I'd like every entry transcribed word for word, with no pictures.

-- Data for analysis follows --

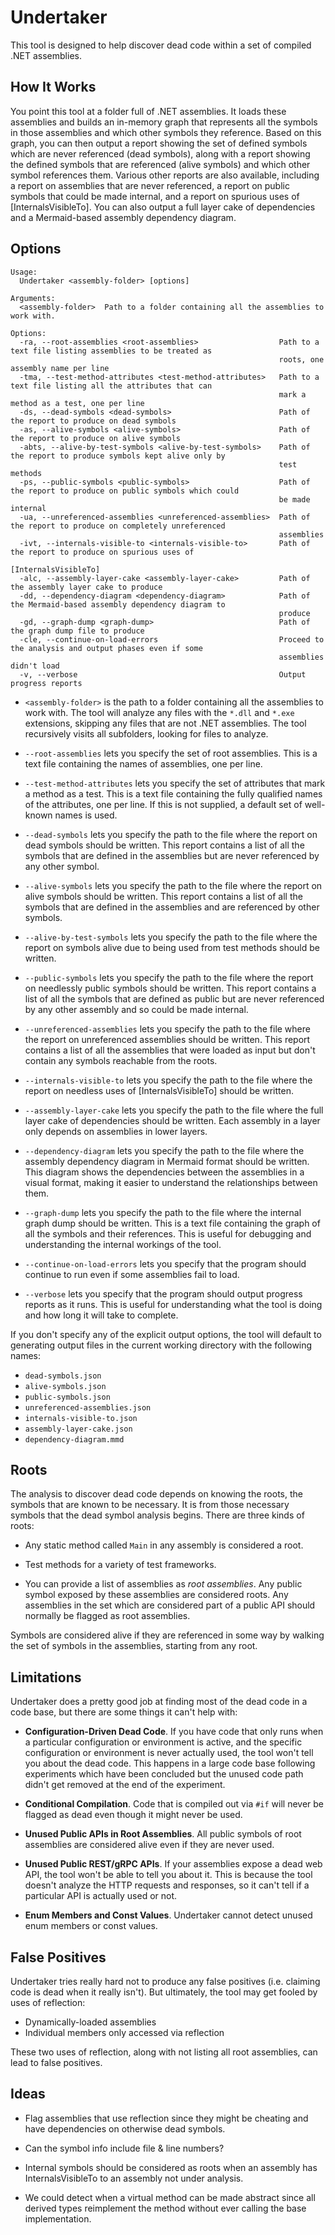# Undertaker

This tool is designed to help discover dead code within a set of compiled .NET assemblies.

## How It Works

You point this tool at a folder full of .NET assemblies. It loads these assemblies and
builds an in-memory graph that represents all the symbols in those assemblies and which 
other symbols they reference. Based on this graph, you can then output a report showing
the set of defined symbols which are never referenced (dead symbols), along with a report
showing the defined symbols that are referenced (alive symbols) and which other symbol
references them. Various other reports are also available, including a report on assemblies that
are never referenced, a report on public symbols that could be made internal, and a report
on spurious uses of [InternalsVisibleTo]. You can also output a full layer cake of dependencies
and a Mermaid-based assembly dependency diagram.

## Options

```text
Usage:
  Undertaker <assembly-folder> [options]

Arguments:
  <assembly-folder>  Path to a folder containing all the assemblies to work with.

Options:
  -ra, --root-assemblies <root-assemblies>                  Path to a text file listing assemblies to be treated as
                                                            roots, one assembly name per line
  -tma, --test-method-attributes <test-method-attributes>   Path to a text file listing all the attributes that can
                                                            mark a method as a test, one per line
  -ds, --dead-symbols <dead-symbols>                        Path of the report to produce on dead symbols
  -as, --alive-symbols <alive-symbols>                      Path of the report to produce on alive symbols
  -abts, --alive-by-test-symbols <alive-by-test-symbols>    Path of the report to produce symbols kept alive only by
                                                            test methods
  -ps, --public-symbols <public-symbols>                    Path of the report to produce on public symbols which could
                                                            be made internal
  -ua, --unreferenced-assemblies <unreferenced-assemblies>  Path of the report to produce on completely unreferenced
                                                            assemblies
  -ivt, --internals-visible-to <internals-visible-to>       Path of the report to produce on spurious uses of
                                                            [InternalsVisibleTo]
  -alc, --assembly-layer-cake <assembly-layer-cake>         Path of the assembly layer cake to produce
  -dd, --dependency-diagram <dependency-diagram>            Path of the Mermaid-based assembly dependency diagram to
                                                            produce
  -gd, --graph-dump <graph-dump>                            Path of the graph dump file to produce
  -cle, --continue-on-load-errors                           Proceed to the analysis and output phases even if some
                                                            assemblies didn't load
  -v, --verbose                                             Output progress reports
```

* `<assembly-folder>` is the path to a folder containing all the assemblies to work with. The tool will
  analyze any files with the `*.dll` and `*.exe` extensions, skipping any files that are not .NET assemblies.
  The tool recursively visits all subfolders, looking for files to analyze.

* `--root-assemblies` lets you specify the set of root assemblies. This is a text file
  containing the names of assemblies, one per line.

* `--test-method-attributes` lets you specify the set of attributes that mark a method as a test. This is a text file
  containing the fully qualified names of the attributes, one per line. If this is not supplied, a default set of
  well-known names is used.

* `--dead-symbols` lets you specify the path to the file where the report on dead symbols
  should be written. This report contains a list of all the symbols that are defined in the
  assemblies but are never referenced by any other symbol.

* `--alive-symbols` lets you specify the path to the file where the report on alive symbols
  should be written. This report contains a list of all the symbols that are defined in the
  assemblies and are referenced by other symbols.

* `--alive-by-test-symbols` lets you specify the path to the file where the report on symbols alive due
  to being used from test methods should be written.

* `--public-symbols` lets you specify the path to the file where the report on needlessly
  public symbols should be written. This report contains a list of all the symbols that are
  defined as public but are never referenced by any other assembly and so could be made internal.

* `--unreferenced-assemblies` lets you specify the path to the file where the report on unreferenced
  assemblies should be written. This report contains a list of all the assemblies that were loaded as input
  but don't contain any symbols reachable from the roots.
 
* `--internals-visible-to` lets you specify the path to the file where the report
  on needless uses of [InternalsVisibleTo] should be written.

* `--assembly-layer-cake` lets you specify the path to the file where the full layer cake of dependencies
  should be written. Each assembly in a layer only depends on assemblies in lower layers.

* `--dependency-diagram` lets you specify the path to the file where the assembly dependency diagram in
  Mermaid format should be written. This diagram shows the dependencies between the assemblies in a
  visual format, making it easier to understand the relationships between them.

* `--graph-dump` lets you specify the path to the file where the internal graph dump should be written.
  This is a text file containing the graph of all the symbols and their references. This is useful for
  debugging and understanding the internal workings of the tool.
	
* `--continue-on-load-errors` lets you specify that the program should continue to run even if some assemblies
  fail to load.

* `--verbose` lets you specify that the program should output progress reports as it runs. This is useful for
  understanding what the tool is doing and how long it will take to complete.

If you don't specify any of the explicit output options, the tool will default to generating output files in the
current working directory with the following names:

* `dead-symbols.json`
* `alive-symbols.json`
* `public-symbols.json`
* `unreferenced-assemblies.json`
* `internals-visible-to.json`
* `assembly-layer-cake.json`
* `dependency-diagram.mmd`

## Roots

The analysis to discover dead code depends on knowing the roots, the symbols that are
known to be necessary. It is from those necessary symbols that the dead symbol analysis
begins. There are three kinds of roots:

* Any static method called `Main` in any assembly is considered a root.

* Test methods for a variety of test frameworks.

* You can provide a list of assemblies as _root assemblies_. Any public symbol exposed by
  these assemblies are considered roots. Any assemblies in the set which are considered
  part of a public API should normally be flagged as root assemblies.

Symbols are considered alive if they are referenced in some way by walking the set of
symbols in the assemblies, starting from any root.

## Limitations

Undertaker does a pretty good job at finding most of the dead code in a code base, but there are some things it can't help with:

* **Configuration-Driven Dead Code**. If you have code that only runs when a particular configuration or environment is active, and
  the specific configuration or environment is never actually used, the tool won't tell you about the dead code. This happens in
  a large code base following experiments which have been concluded but the unused code path didn't get removed at the end of the
  experiment.

* **Conditional Compilation**. Code that is compiled out via `#if` will never be flagged as dead even though it might never be used.

* **Unused Public APIs in Root Assemblies**. All public symbols of root assemblies are considered alive even if they are
  never used.

* **Unused Public REST/gRPC APIs**. If your assemblies expose a dead web API, the tool won't be able to tell you about it. This is
  because the tool doesn't analyze the HTTP requests and responses, so it can't tell if a particular API is actually used or not. 

* **Enum Members and Const Values**. Undertaker cannot detect unused enum members or const values.

## False Positives

Undertaker tries really hard not to produce any false positives (i.e. claiming code is dead when it really isn't). But ultimately, the tool
may get fooled by uses of reflection:

* Dynamically-loaded assemblies
* Individual members only accessed via reflection

These two uses of reflection, along with not listing all root assemblies, can lead to false
positives.

## Ideas

* Flag assemblies that use reflection since they might be cheating and
have dependencies on otherwise dead symbols.

* Can the symbol info include file & line numbers?

* Internal symbols should be considered as roots when an assembly has InternalsVisibleTo to an assembly not under analysis.

* We could detect when a virtual method can be made abstract since all derived types reimplement the method without ever calling
  the base implementation.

-- Data for analysis concluded --

Answer for the task.
# Undertaker

This tool is designed to help discover dead code within a set of compiled .NET assemblies.

## How It Works

You point this tool at a folder full of .NET assemblies. It loads these assemblies and
builds an in-memory graph that represents all the symbols in those assemblies and which 
other symbols they reference. Based on this graph, you can then output a report showing
the set of defined symbols which are never referenced (dead symbols), along with a report
showing the defined symbols that are referenced (alive symbols) and which other symbol
references them. Various other reports are also available, including a report on assemblies that
are never referenced, a report on public symbols that could be made internal, and a report
on spurious uses of [InternalsVisibleTo]. You can also output a full layer cake of dependencies
and a Mermaid-based assembly dependency diagram.

## Options

```text
Usage:
  Undertaker <assembly-folder> [options]

Arguments:
  <assembly-folder>  Path to a folder containing all the assemblies to work with.

Options:
  -ra, --root-assemblies <root-assemblies>                  Path to a text file listing assemblies to be treated as
                                                            roots, one assembly name per line
  -tma, --test-method-attributes <test-method-attributes>   Path to a text file listing all the attributes that can
                                                            mark a method as a test, one per line
  -ds, --dead-symbols <dead-symbols>                        Path of the report to produce on dead symbols
  -as, --alive-symbols <alive-symbols>                      Path of the report to produce on alive symbols
  -abts, --alive-by-test-symbols <alive-by-test-symbols>    Path of the report to produce symbols kept alive only by
                                                            test methods
  -ps, --public-symbols <public-symbols>                    Path of the report to produce on public symbols which could
                                                            be made internal
  -ua, --unreferenced-assemblies <unreferenced-assemblies>  Path of the report to produce on completely unreferenced
                                                            assemblies
  -ivt, --internals-visible-to <internals-visible-to>       Path of the report to produce on spurious uses of
                                                            [InternalsVisibleTo]
  -alc, --assembly-layer-cake <assembly-layer-cake>         Path of the assembly layer cake to produce
  -dd, --dependency-diagram <dependency-diagram>            Path of the Mermaid-based assembly dependency diagram to
                                                            produce
  -gd, --graph-dump <graph-dump>                            Path of the graph dump file to produce
  -cle, --continue-on-load-errors                           Proceed to the analysis and output phases even if some
                                                            assemblies didn't load
  -v, --verbose                                             Output progress reports
```

* `<assembly-folder>` is the path to a folder containing all the assemblies to work with. The tool will
  analyze any files with the `*.dll` and `*.exe` extensions, skipping any files that are not .NET assemblies.
  The tool recursively visits all subfolders, looking for files to analyze.

* `--root-assemblies` lets you specify the set of root assemblies. This is a text file
  containing the names of assemblies, one per line.

* `--test-method-attributes` lets you specify the set of attributes that mark a method as a test. This is a text file
  containing the fully qualified names of the attributes, one per line. If this is not supplied, a default set of
  well-known names is used.

* `--dead-symbols` lets you specify the path to the file where the report on dead symbols
  should be written. This report contains a list of all the symbols that are defined in the
  assemblies but are never referenced by any other symbol.

* `--alive-symbols` lets you specify the path to the file where the report on alive symbols
  should be written. This report contains a list of all the symbols that are defined in the
  assemblies and are referenced by other symbols.

* `--alive-by-test-symbols` lets you specify the path to the file where the report on symbols alive due
  to being used from test methods should be written.

* `--public-symbols` lets you specify the path to the file where the report on needlessly
  public symbols should be written. This report contains a list of all the symbols that are
  defined as public but are never referenced by any other assembly and so could be made internal.

* `--unreferenced-assemblies` lets you specify the path to the file where the report on unreferenced
  assemblies should be written. This report contains a list of all the assemblies that were loaded as input
  but don't contain any symbols reachable from the roots.
 
* `--internals-visible-to` lets you specify the path to the file where the report
  on needless uses of [InternalsVisibleTo] should be written.

* `--assembly-layer-cake` lets you specify the path to the file where the full layer cake of dependencies
  should be written. Each assembly in a layer only depends on assemblies in lower layers.

* `--dependency-diagram` lets you specify the path to the file where the assembly dependency diagram in
  Mermaid format should be written. This diagram shows the dependencies between the assemblies in a
  visual format, making it easier to understand the relationships between them.

* `--graph-dump` lets you specify the path to the file where the internal graph dump should be written.
  This is a text file containing the graph of all the symbols and their references. This is useful for
  debugging and understanding the internal workings of the tool.
	
* `--continue-on-load-errors` lets you specify that the program should continue to run even if some assemblies
  fail to load.

* `--verbose` lets you specify that the program should output progress reports as it runs. This is useful for
  understanding what the tool is doing and how long it will take to complete.

If you don't specify any of the explicit output options, the tool will default to generating output files in the
current working directory with the following names:

* `dead-symbols.json`
* `alive-symbols.json`
* `public-symbols.json`
* `unreferenced-assemblies.json`
* `internals-visible-to.json`
* `assembly-layer-cake.json`
* `dependency-diagram.mmd`

## Roots

The analysis to discover dead code depends on knowing the roots, the symbols that are
known to be necessary. It is from those necessary symbols that the dead symbol analysis
begins. There are three kinds of roots:

* Any static method called `Main` in any assembly is considered a root.

* Test methods for a variety of test frameworks.

* You can provide a list of assemblies as _root assemblies_. Any public symbol exposed by
  these assemblies are considered roots. Any assemblies in the set which are considered
  part of a public API should normally be flagged as root assemblies.

Symbols are considered alive if they are referenced in some way by walking the set of
symbols in the assemblies, starting from any root.

## Limitations

Undertaker does a pretty good job at finding most of the dead code in a code base, but there are some things it can't help with:

* **Configuration-Driven Dead Code**. If you have code that only runs when a particular configuration or environment is active, and
  the specific configuration or environment is never actually used, the tool won't tell you about the dead code. This happens in
  a large code base following experiments which have been concluded but the unused code path didn't get removed at the end of the
  experiment.

* **Conditional Compilation**. Code that is compiled out via `#if` will never be flagged as dead even though it might never be used.

* **Unused Public APIs in Root Assemblies**. All public symbols of root assemblies are considered alive even if they are
  never used.

* **Unused Public REST/gRPC APIs**. If your assemblies expose a dead web API, the tool won't be able to tell you about it. This is
  because the tool doesn't analyze the HTTP requests and responses, so it can't tell if a particular API is actually used or not. 

* **Enum Members and Const Values**. Undertaker cannot detect unused enum members or const values.

## False Positives

Undertaker tries really hard not to produce any false positives (i.e. claiming code is dead when it really isn't). But ultimately, the tool
may get fooled by uses of reflection:

* Dynamically-loaded assemblies
* Individual members only accessed via reflection

These two uses of reflection, along with not listing all root assemblies, can lead to false
positives.

## Ideas

* Flag assemblies that use reflection since they might be cheating and
have dependencies on otherwise dead symbols.

* Can the symbol info include file & line numbers?

* Internal symbols should be considered as roots when an assembly has InternalsVisibleTo to an assembly not under analysis.

* We could detect when a virtual method can be made abstract since all derived types reimplement the method without ever calling
  the base implementation.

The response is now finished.